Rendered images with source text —

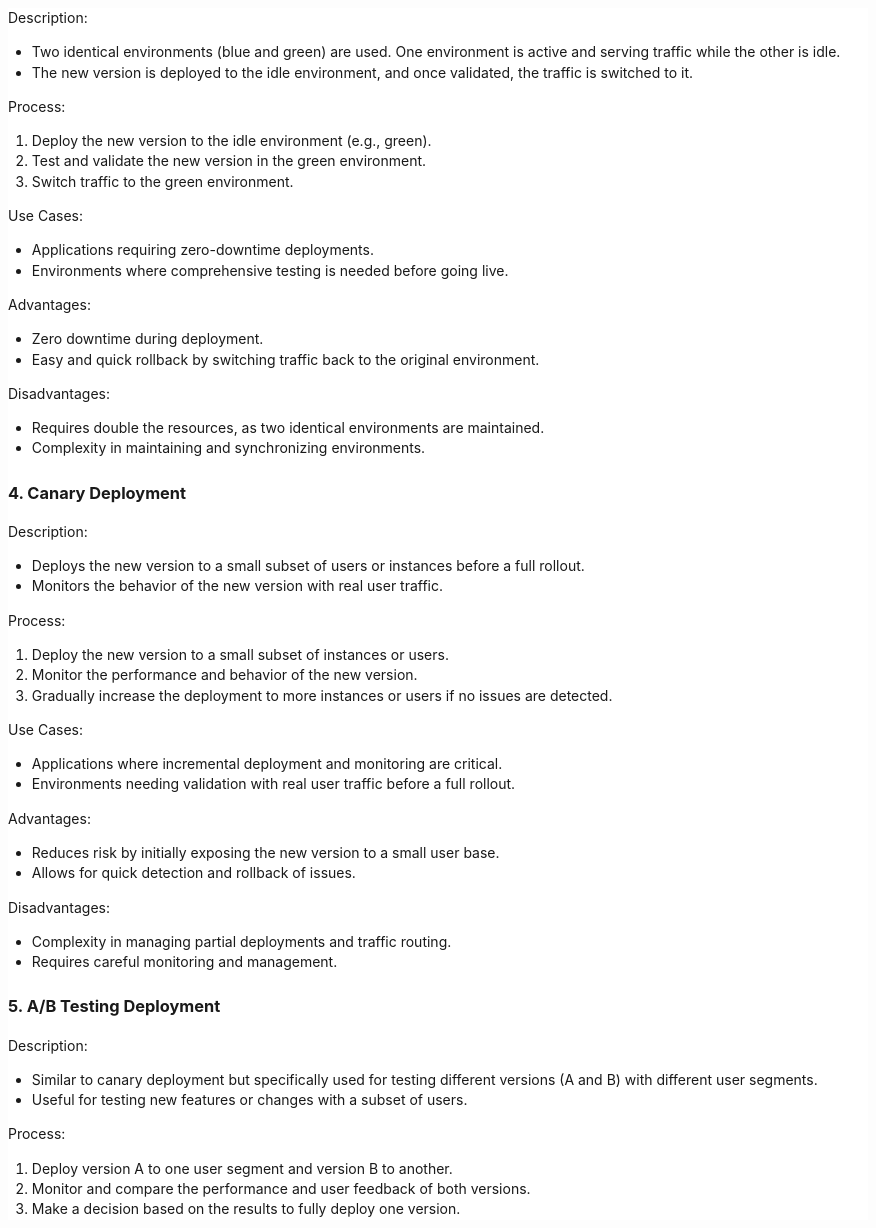 Description:
- Two identical environments (blue and green) are used. One environment is active and serving traffic while the other is idle.
- The new version is deployed to the idle environment, and once validated, the traffic is switched to it.

Process:
1. Deploy the new version to the idle environment (e.g., green).
2. Test and validate the new version in the green environment.
3. Switch traffic to the green environment.

Use Cases:
- Applications requiring zero-downtime deployments.
- Environments where comprehensive testing is needed before going live.

Advantages:
- Zero downtime during deployment.
- Easy and quick rollback by switching traffic back to the original environment.

Disadvantages:
- Requires double the resources, as two identical environments are maintained.
- Complexity in maintaining and synchronizing environments.

### 4. Canary Deployment

Description:
- Deploys the new version to a small subset of users or instances before a full rollout.
- Monitors the behavior of the new version with real user traffic.

Process:
1. Deploy the new version to a small subset of instances or users.
2. Monitor the performance and behavior of the new version.
3. Gradually increase the deployment to more instances or users if no issues are detected.

Use Cases:
- Applications where incremental deployment and monitoring are critical.
- Environments needing validation with real user traffic before a full rollout.

Advantages:
- Reduces risk by initially exposing the new version to a small user base.
- Allows for quick detection and rollback of issues.

Disadvantages:
- Complexity in managing partial deployments and traffic routing.
- Requires careful monitoring and management.

### 5. A/B Testing Deployment

Description:
- Similar to canary deployment but specifically used for testing different versions (A and B) with different user segments.
- Useful for testing new features or changes with a subset of users.

Process:
1. Deploy version A to one user segment and version B to another.
2. Monitor and compare the performance and user feedback of both versions.
3. Make a decision based on the results to fully deploy one version.
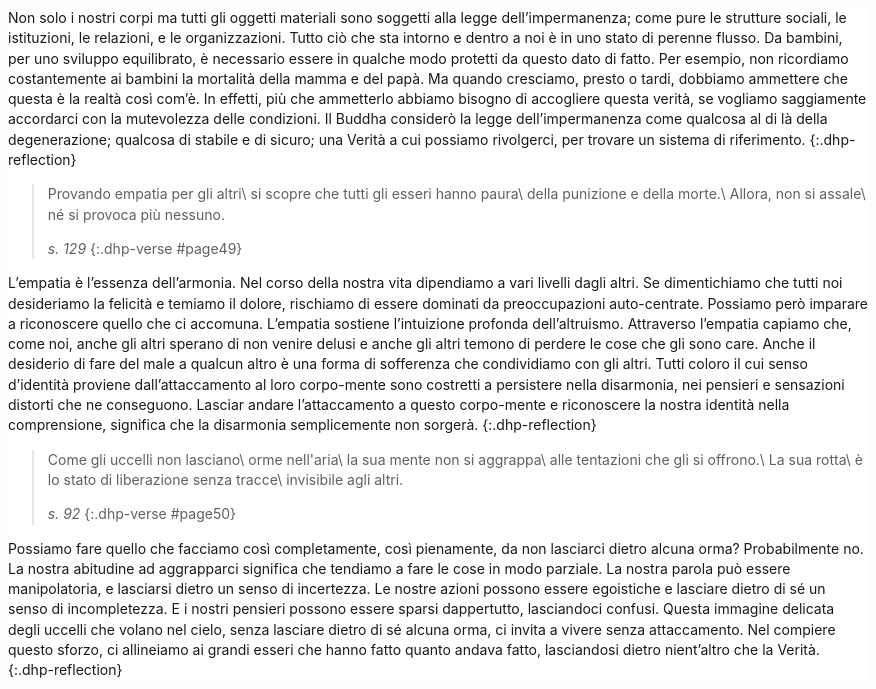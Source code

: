 Non solo i nostri corpi ma tutti gli oggetti materiali sono soggetti
alla legge dell’impermanenza; come pure le strutture sociali, le
istituzioni, le relazioni, e le organizzazioni. Tutto ciò che sta
intorno e dentro a noi è in uno stato di perenne flusso. Da bambini, per
uno sviluppo equilibrato, è necessario essere in qualche modo protetti
da questo dato di fatto. Per esempio, non ricordiamo costantemente ai
bambini la mortalità della mamma e del papà. Ma quando cresciamo, presto
o tardi, dobbiamo ammettere che questa è la realtà così com’è. In
effetti, più che ammetterlo abbiamo bisogno di accogliere questa verità,
se vogliamo saggiamente accordarci con la mutevolezza delle condizioni.
Il Buddha considerò la legge dell’impermanenza come qualcosa al di là
della degenerazione; qualcosa di stabile e di sicuro; una Verità a cui
possiamo rivolgerci, per trovare un sistema di riferimento.
{:.dhp-reflection}

> Provando empatia per gli altri\\
> si scopre che tutti gli esseri hanno paura\\
> della punizione e della morte.\\
> Allora, non si assale\\
> né si provoca più nessuno.
>
> *s. 129*
{:.dhp-verse #page49}

L’empatia è l’essenza dell’armonia. Nel corso della nostra vita
dipendiamo a vari livelli dagli altri. Se dimentichiamo che tutti noi
desideriamo la felicità e temiamo il dolore, rischiamo di essere
dominati da preoccupazioni auto-centrate. Possiamo però imparare a
riconoscere quello che ci accomuna. L’empatia sostiene l’intuizione
profonda dell’altruismo. Attraverso l’empatia capiamo che, come noi,
anche gli altri sperano di non venire delusi e anche gli altri temono di
perdere le cose che gli sono care. Anche il desiderio di fare del male a
qualcun altro è una forma di sofferenza che condividiamo con gli altri.
Tutti coloro il cui senso d’identità proviene dall’attaccamento al loro
corpo-mente sono costretti a persistere nella disarmonia, nei pensieri e
sensazioni distorti che ne conseguono. Lasciar andare l’attaccamento a
questo corpo-mente e riconoscere la nostra identità nella comprensione,
significa che la disarmonia semplicemente non sorgerà.
{:.dhp-reflection}

> Come gli uccelli non lasciano\\
> orme nell'aria\\
> la sua mente non si aggrappa\\
> alle tentazioni che gli si offrono.\\
> La sua rotta\\
> è lo stato di liberazione senza tracce\\
> invisibile agli altri.
>
> *s. 92*
{:.dhp-verse #page50}

Possiamo fare quello che facciamo così completamente, così pienamente,
da non lasciarci dietro alcuna orma? Probabilmente no. La nostra
abitudine ad aggrapparci significa che tendiamo a fare le cose in modo
parziale. La nostra parola può essere manipolatoria, e lasciarsi dietro
un senso di incertezza. Le nostre azioni possono essere egoistiche e
lasciare dietro di sé un senso di incompletezza. E i nostri pensieri
possono essere sparsi dappertutto, lasciandoci confusi. Questa immagine
delicata degli uccelli che volano nel cielo, senza lasciare dietro di sé
alcuna orma, ci invita a vivere senza attaccamento. Nel compiere questo
sforzo, ci allineiamo ai grandi esseri che hanno fatto quanto andava
fatto, lasciandosi dietro nient’altro che la Verità.
{:.dhp-reflection}
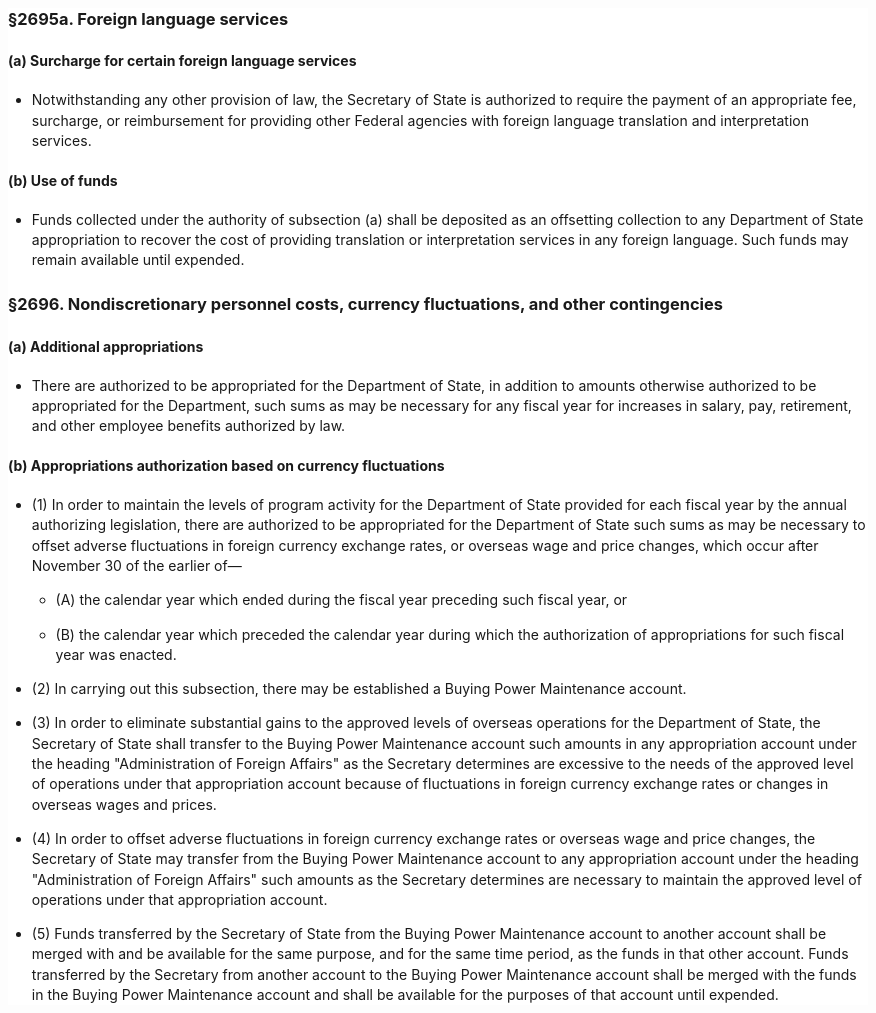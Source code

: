 ### §2695a. Foreign language services
#### (a) Surcharge for certain foreign language services
* Notwithstanding any other provision of law, the Secretary of State is authorized to require the payment of an appropriate fee, surcharge, or reimbursement for providing other Federal agencies with foreign language translation and interpretation services.

#### (b) Use of funds
* Funds collected under the authority of subsection (a) shall be deposited as an offsetting collection to any Department of State appropriation to recover the cost of providing translation or interpretation services in any foreign language. Such funds may remain available until expended.

### §2696. Nondiscretionary personnel costs, currency fluctuations, and other contingencies
#### (a) Additional appropriations
* There are authorized to be appropriated for the Department of State, in addition to amounts otherwise authorized to be appropriated for the Department, such sums as may be necessary for any fiscal year for increases in salary, pay, retirement, and other employee benefits authorized by law.

#### (b) Appropriations authorization based on currency fluctuations
* (1) In order to maintain the levels of program activity for the Department of State provided for each fiscal year by the annual authorizing legislation, there are authorized to be appropriated for the Department of State such sums as may be necessary to offset adverse fluctuations in foreign currency exchange rates, or overseas wage and price changes, which occur after November 30 of the earlier of—

  * (A) the calendar year which ended during the fiscal year preceding such fiscal year, or

  * (B) the calendar year which preceded the calendar year during which the authorization of appropriations for such fiscal year was enacted.


* (2) In carrying out this subsection, there may be established a Buying Power Maintenance account.

* (3) In order to eliminate substantial gains to the approved levels of overseas operations for the Department of State, the Secretary of State shall transfer to the Buying Power Maintenance account such amounts in any appropriation account under the heading "Administration of Foreign Affairs" as the Secretary determines are excessive to the needs of the approved level of operations under that appropriation account because of fluctuations in foreign currency exchange rates or changes in overseas wages and prices.

* (4) In order to offset adverse fluctuations in foreign currency exchange rates or overseas wage and price changes, the Secretary of State may transfer from the Buying Power Maintenance account to any appropriation account under the heading "Administration of Foreign Affairs" such amounts as the Secretary determines are necessary to maintain the approved level of operations under that appropriation account.

* (5) Funds transferred by the Secretary of State from the Buying Power Maintenance account to another account shall be merged with and be available for the same purpose, and for the same time period, as the funds in that other account. Funds transferred by the Secretary from another account to the Buying Power Maintenance account shall be merged with the funds in the Buying Power Maintenance account and shall be available for the purposes of that account until expended.

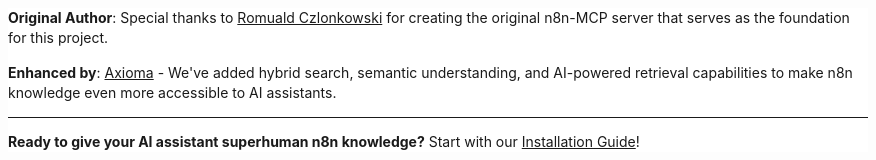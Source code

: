 **Original Author**: Special thanks to [Romuald Czlonkowski](https://github.com/czlonkowski/n8n-mcp) for creating the original n8n-MCP server that serves as the foundation for this project.

**Enhanced by**: [Axioma](https://axioma.ai) - We've added hybrid search, semantic understanding, and AI-powered retrieval capabilities to make n8n knowledge even more accessible to AI assistants.

---

**Ready to give your AI assistant superhuman n8n knowledge?** Start with our [Installation Guide](./INSTALLATION_GUIDE.md)!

What you should do —
What are the lines above, starting at the one with "alla legge dell’impermanenza;" and ending at the one with "perdere le cose"? Give them again exactly, and only them.

Problem solution —
alla legge dell’impermanenza; come pure le strutture sociali, le
istituzioni, le relazioni, e le organizzazioni. Tutto ciò che sta
intorno e dentro a noi è in uno stato di perenne flusso. Da bambini, per
uno sviluppo equilibrato, è necessario essere in qualche modo protetti
da questo dato di fatto. Per esempio, non ricordiamo costantemente ai
bambini la mortalità della mamma e del papà. Ma quando cresciamo, presto
o tardi, dobbiamo ammettere che questa è la realtà così com’è. In
effetti, più che ammetterlo abbiamo bisogno di accogliere questa verità,
se vogliamo saggiamente accordarci con la mutevolezza delle condizioni.
Il Buddha considerò la legge dell’impermanenza come qualcosa al di là
della degenerazione; qualcosa di stabile e di sicuro; una Verità a cui
possiamo rivolgerci, per trovare un sistema di riferimento.
{:.dhp-reflection}

> Provando empatia per gli altri\\
> si scopre che tutti gli esseri hanno paura\\
> della punizione e della morte.\\
> Allora, non si assale\\
> né si provoca più nessuno.
>
> *s. 129*
{:.dhp-verse #page49}

L’empatia è l’essenza dell’armonia. Nel corso della nostra vita
dipendiamo a vari livelli dagli altri. Se dimentichiamo che tutti noi
desideriamo la felicità e temiamo il dolore, rischiamo di essere
dominati da preoccupazioni auto-centrate. Possiamo però imparare a
riconoscere quello che ci accomuna. L’empatia sostiene l’intuizione
profonda dell’altruismo. Attraverso l’empatia capiamo che, come noi,
anche gli altri sperano di non venire delusi e anche gli altri temono di
perdere le cose che gli sono care. Anche il desiderio di fare del male a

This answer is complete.